Instructions for the task => Search the records below for the word "Verificação". Pull out each line that has it.

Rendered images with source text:

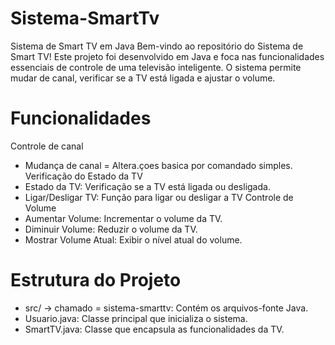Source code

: # Sistema-SmartTv
Sistema de Smart TV em Java Bem-vindo ao repositório do Sistema de Smart TV! Este projeto foi desenvolvido em Java e foca nas funcionalidades essenciais de controle de uma televisão inteligente. O sistema permite mudar de canal, verificar se a TV está ligada e ajustar o volume.

# Funcionalidades
 Controle de canal 
  - Mudança de canal = Altera.çoes basica por comandado simples.
Verificação do Estado da TV
  - Estado da TV: Verificação se a TV está ligada ou desligada.
  - Ligar/Desligar TV: Função para ligar ou desligar a TV
Controle de Volume
  - Aumentar Volume: Incrementar o volume da TV.
  - Diminuir Volume: Reduzir o volume da TV.
  - Mostrar Volume Atual: Exibir o nível atual do volume.
# Estrutura do Projeto
  - src/ -> chamado = sistema-smarttv: Contém os arquivos-fonte Java.
  - Usuario.java: Classe principal que inicializa o sistema.
  - SmartTV.java: Classe que encapsula as funcionalidades da TV.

Task response =>
Verificação do Estado da TV
  - Estado da TV: Verificação se a TV está ligada ou desligada.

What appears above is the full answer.